Les barrages du Maroc atteignent 57,5 % de remplissage et 9,63 milliards de m³ d’eau stockés, marquant le meilleur niveau hydrique depuis près de 7 ans.

Le Maroc enregistre une amélioration spectaculaire de sa situation hydrique. Au 29 janvier 2026, le taux de remplissage global des barrages atteint 57,5 %, contre 27,6 % à la même date en 2025. Les réserves nationales s’élèvent désormais à 9,63 milliards de mètres cubes, soit une hausse de plus de 107 % en un an.

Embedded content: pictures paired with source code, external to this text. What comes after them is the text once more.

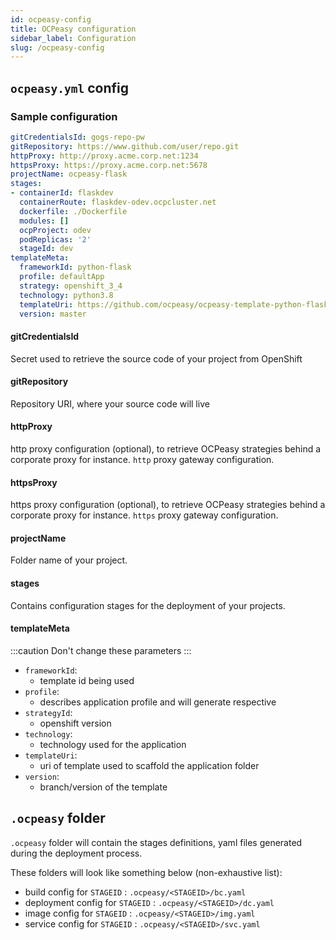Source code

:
 ```yaml
---
id: ocpeasy-config
title: OCPeasy configuration
sidebar_label: Configuration
slug: /ocpeasy-config
---
```


## `ocpeasy.yml` config

### Sample configuration

```yaml
gitCredentialsId: gogs-repo-pw
gitRepository: https://www.github.com/user/repo.git
httpProxy: http://proxy.acme.corp.net:1234
httpsProxy: https://proxy.acme.corp.net:5678
projectName: ocpeasy-flask
stages:
- containerId: flaskdev
  containerRoute: flaskdev-odev.ocpcluster.net
  dockerfile: ./Dockerfile
  modules: []
  ocpProject: odev
  podReplicas: '2'
  stageId: dev
templateMeta:
  frameworkId: python-flask
  profile: defaultApp
  strategy: openshift_3_4
  technology: python3.8
  templateUri: https://github.com/ocpeasy/ocpeasy-template-python-flask.git
  version: master
```

#### gitCredentialsId

Secret used to retrieve the source code of your project from OpenShift

#### gitRepository

Repository URI, where your source code will live

#### httpProxy

http proxy configuration (optional), to retrieve OCPeasy strategies behind a corporate proxy for instance. `http` proxy gateway configuration.

#### httpsProxy

https proxy configuration (optional), to retrieve OCPeasy strategies behind a corporate proxy for instance. `https` proxy gateway configuration.


#### projectName

Folder name of your project.

#### stages

Contains configuration stages for the deployment of your projects.

#### templateMeta

:::caution
Don't change these parameters
:::

- `frameworkId`:
    - template id being used
- `profile`:
    - describes application profile and will generate respective
- `strategyId`:
    - openshift version
- `technology`:
    - technology used for the application
- `templateUri`:
    - uri of template used to scaffold the application folder
- `version`:
    - branch/version of the template


## `.ocpeasy` folder

`.ocpeasy` folder will contain the stages definitions, yaml files generated during the deployment process.

These folders will look like something below  (non-exhaustive list):

- build config for `STAGEID` : `.ocpeasy/<STAGEID>/bc.yaml`
- deployment config for `STAGEID` : `.ocpeasy/<STAGEID>/dc.yaml`
- image config for `STAGEID` : `.ocpeasy/<STAGEID>/img.yaml`
- service config for `STAGEID` : `.ocpeasy/<STAGEID>/svc.yaml`
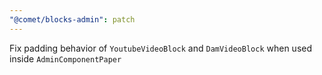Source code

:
 ```yaml
---
"@comet/blocks-admin": patch
---
```


Fix padding behavior of `YoutubeVideoBlock` and `DamVideoBlock` when used inside `AdminComponentPaper`
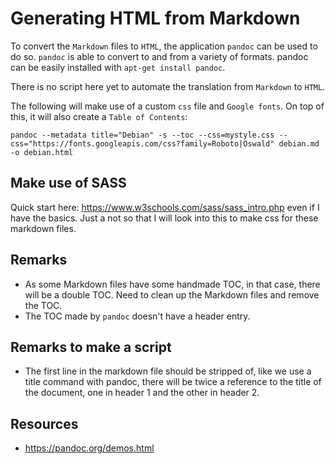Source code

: # Generating HTML from Markdown

To convert the `Markdown` files to `HTML`, the application `pandoc` can be used to do so. `pandoc` is able to convert to and from a variety of formats. pandoc can be easily installed with `apt-get install pandoc`.

There is no script here yet to automate the translation from `Markdown` to `HTML`.

The following will make use of a custom `css` file and `Google fonts`. On top of this, it will also create a `Table of Contents`:

```commandline
pandoc --metadata title="Debian" -s --toc --css=mystyle.css --css="https://fonts.googleapis.com/css?family=Roboto|Oswald" debian.md -o debian.html
```

## Make use of SASS

Quick start here: <https://www.w3schools.com/sass/sass_intro.php> even if I have the basics. Just a not so that I will look into this to make css for these markdown files.

## Remarks

- As some Markdown files have some handmade TOC, in that case, there will be a double TOC. Need to clean up the Markdown files and remove the TOC.
- The TOC made by `pandoc` doesn't have a header entry.

## Remarks to make a script

- The first line in the markdown file should be stripped of, like we use a title command with pandoc, there will be twice a reference to the title of the document, one in header 1 and the other in header 2.

## Resources

- <https://pandoc.org/demos.html>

Après plusieurs années marquées par la sécheresse et une pression hydrique continue, les précipitations importantes de la saison agricole actuelle ont profondément modifié la carte de l’eau du pays.

Les bassins du nord tirent la dynamique nationale

Le bassin du Sebou confirme son rôle stratégique avec un taux de remplissage de 72,8 % et plus de 4 milliards de m³ stockés. Plusieurs barrages y affichent des niveaux très élevés, notamment :

·         Bouhouda : 100 %

·         Bab Louta : 100 %

·         Allal El Fassi : 93 %

·         Al Wahda : 80 %

Le bassin du Loukkos atteint 75,5 %, avec six barrages pleins à 100 %, dont Oued El Makhazine, Charif Al Idrissi et Ibn Battouta. Le nord du pays apparaît aujourd’hui comme la principale zone de reconstitution des réserves nationales.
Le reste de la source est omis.